By default, the system will attempt to extract information from images using **Tesseract-OCR**. You can disable image extraction by adding the following to the `kwargs`:

```python
kwargs = {"extract_images": False}
```

and passing it directly to the RAG component.

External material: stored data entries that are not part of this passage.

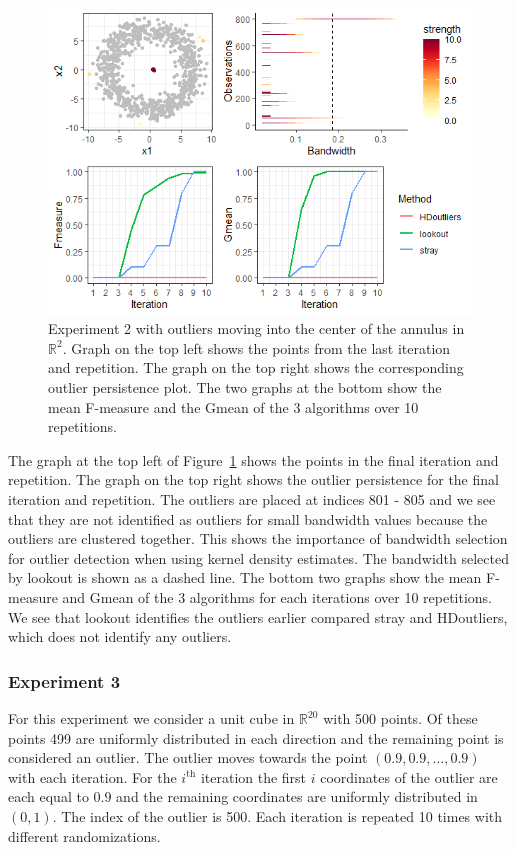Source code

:\documentclass[letter,12pt]{article}
\begin{document}
\begin{figure}[!ht]
    \centering
    \includegraphics[scale=0.8]{Graphics/Comparison_Ex2.png}
    \caption{Experiment 2 with outliers moving into the center of the annulus in $\mathbb{R}^2$. Graph on the top left shows the points from the last iteration and repetition. The graph on the top right shows the corresponding outlier persistence plot. The  two graphs at the bottom show the mean F-measure and the Gmean of the 3 algorithms over 10 repetitions. }
    \label{fig:ComparisonEx2}
\end{figure}

The graph at the top left of  Figure~\ref{fig:ComparisonEx2} shows the points in the final iteration and repetition. The graph on the top right shows the outlier persistence for the final iteration and repetition. The outliers are placed at indices 801 - 805 and we see that they are not identified as outliers for small bandwidth values because the outliers are clustered together. This shows the importance of bandwidth selection for outlier detection when using kernel density estimates. The bandwidth selected by lookout is shown as a dashed line.  The bottom two graphs show the mean F-measure and Gmean of the 3 algorithms for each iterations over 10 repetitions. We see that lookout identifies the outliers earlier compared stray and HDoutliers, which does not identify any outliers. 

\subsubsection{Experiment 3}\label{sec:exp3}
For this experiment we consider a unit cube in $\mathbb{R}^{20}$ with 500 points. Of these points 499 are uniformly distributed in each direction and the remaining point is considered an outlier. The outlier moves towards the point $\left( 0.9, 0.9, \ldots, 0.9 \right)$ with each iteration. For the $i^{\text{th}}$ iteration the first $i$ coordinates of the outlier are each equal to $0.9$ and the remaining coordinates are uniformly distributed in $(0,1)$. The index of the outlier is 500. Each iteration is repeated 10 times with different randomizations. 
\end{document}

## Projects Using ChatBot-RAG

### 🌟 [ChatBot-RAG App](https://github.com/WilhelmBuitrago/chatbot_rag_app)

ChatBot-RAG App is a chatbot framework leveraging **Retrieval-Augmented Generation (RAG)** to deliver context-aware responses.  
It integrates **🔗 LangChain** for advanced pipelines and supports **🧠 Ollama** for local model hosting, ensuring enhanced privacy and customization.

Key Features:
- 🔍 **Context-Aware Responses**: Uses RAG to provide accurate and relevant answers.
- 🧠 **Local Model Hosting**: Powered by Ollama for privacy and flexibility.
- 🔗 **Advanced Pipelines**: Built on LangChain for seamless integration and extensibility.

Explore the project here: [ChatBot-RAG App](https://github.com/WilhelmBuitrago/chatbot_rag_app)

## License

This project is licensed under the Apache 2.0 License - see the [LICENSE](LICENSE) file for details.